Não se trata de fenômeno novo nem tampouco restrito a partidos ou governos específicos: a repulsa pela política tradicional se manifestou na oposição “udenista” feita pelo PT ao governo FHC (1995-2002); ganhou corpo quando parte da imprensa acusava o governo Lula de “aparelhar” o Estado através da nomeação de pessoas com pouco preparo técnico para posições relevantes da administração pública (uma reedição da “República Sindical”, de Jango); apareceu nas eleições seguintes, quando os candidatos de oposição exploraram o escândalo do mensalão e enquadraram a política de formação de governos, identificada com o PT, como corrupção, além da mobilização da pauta dos costumes, sobretudo em 2010, por José Serra (PSDB); apareceu na reinterpretação da imprensa acerca das manifestações pelo passe livre em 2013 e nos novos grupos que ocuparam as ruas desde então; surgiu na emergência do Judiciário como “poder moderador”, supostamente imune à disputa política, da qual o julgamento da Ação Penal 470 na figura de seu relator, o ministro Joaquim Barbosa, aparece como personagem mais famoso; reforçou-se com a cruzada da Operação Lava-Jato, inicialmente contra Lula e o PT, atingindo, posteriormente, os demais partidos que davam sustentação ao sistema político brasileiro.

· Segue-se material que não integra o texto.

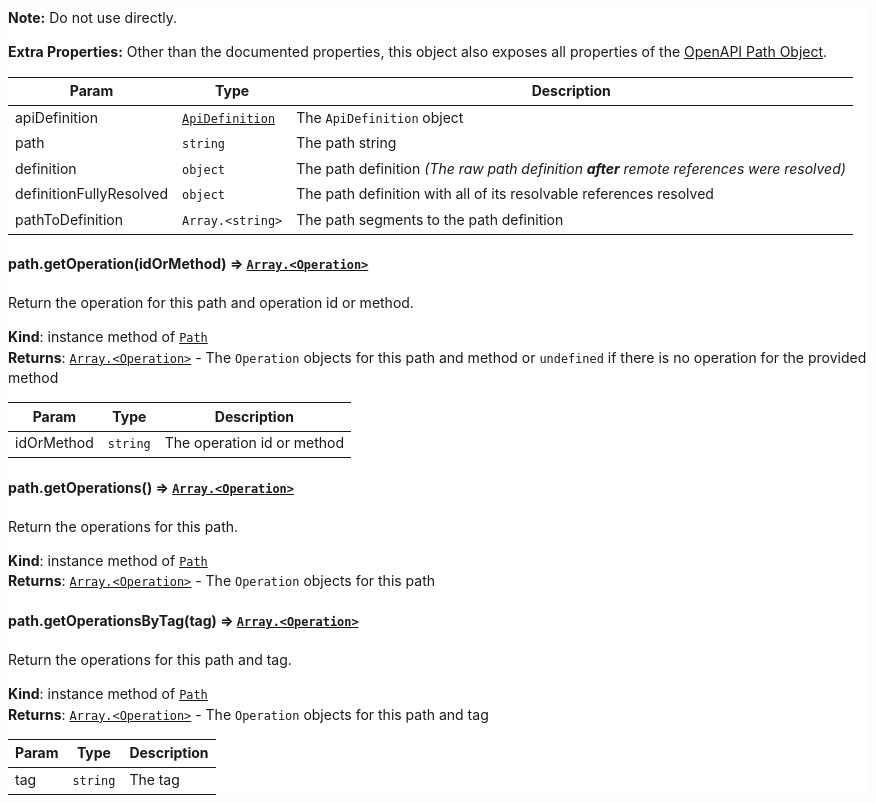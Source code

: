 **Note:** Do not use directly.

**Extra Properties:** Other than the documented properties, this object also exposes all properties of the
[OpenAPI Path Object](https://github.com/OAI/OpenAPI-Specification/blob/master/versions/3.0.0.md#pathItemObject).


| Param | Type | Description |
| --- | --- | --- |
| apiDefinition | <code>[ApiDefinition](#module_sway.ApiDefinition)</code> | The `ApiDefinition` object |
| path | <code>string</code> | The path string |
| definition | <code>object</code> | The path definition *(The raw path definition __after__ remote references were resolved)* |
| definitionFullyResolved | <code>object</code> | The path definition with all of its resolvable references resolved |
| pathToDefinition | <code>Array.&lt;string&gt;</code> | The path segments to the path definition |

<a name="module_sway.Path+getOperation"></a>

#### path.getOperation(idOrMethod) ⇒ <code>[Array.&lt;Operation&gt;](#module_sway.Operation)</code>
Return the operation for this path and operation id or method.

**Kind**: instance method of <code>[Path](#module_sway.Path)</code>  
**Returns**: <code>[Array.&lt;Operation&gt;](#module_sway.Operation)</code> - The `Operation` objects for this path and method or `undefined` if there is no
operation for the provided method  

| Param | Type | Description |
| --- | --- | --- |
| idOrMethod | <code>string</code> | The operation id or method |

<a name="module_sway.Path+getOperations"></a>

#### path.getOperations() ⇒ <code>[Array.&lt;Operation&gt;](#module_sway.Operation)</code>
Return the operations for this path.

**Kind**: instance method of <code>[Path](#module_sway.Path)</code>  
**Returns**: <code>[Array.&lt;Operation&gt;](#module_sway.Operation)</code> - The `Operation` objects for this path  
<a name="module_sway.Path+getOperationsByTag"></a>

#### path.getOperationsByTag(tag) ⇒ <code>[Array.&lt;Operation&gt;](#module_sway.Operation)</code>
Return the operations for this path and tag.

**Kind**: instance method of <code>[Path](#module_sway.Path)</code>  
**Returns**: <code>[Array.&lt;Operation&gt;](#module_sway.Operation)</code> - The `Operation` objects for this path and tag  

| Param | Type | Description |
| --- | --- | --- |
| tag | <code>string</code> | The tag |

Esta mesma “política da antipolítica” – que já havia ganhado destaque nas eleições municipais de 2016 através de candidatos autoidentificados como “não-políticos”, como João Dória (PSDB-SP) e Alexandre Kalil (PHS-MG) – emergiu com força renovada nas eleições de 2018 na figura de Bolsonaro, que combinava duas formas de rejeição da política: de um lado, uma proposta de moralização da sociedade a partir da busca pelos “verdadeiros valores da nação”, rejeitando o que se denominava de marxismo cultural (e tudo aquilo que foi a ele associado, como a igualdade de gênero, a diversidade sexual, o combate ao racismo estrutural e às variadas formas de preconceito que vicejam na sociedade brasileira), o que se evidencia na ascensão dos ministros da ala olavista; de outro, uma espécie de elitismo político, que se coaduna com uma tecnocracia representada, no campo econômico, pela figura do ministro da Economia, Paulo Guedes, e, no plano jurídico, pelo ministro da Justiça, Sérgio Moro.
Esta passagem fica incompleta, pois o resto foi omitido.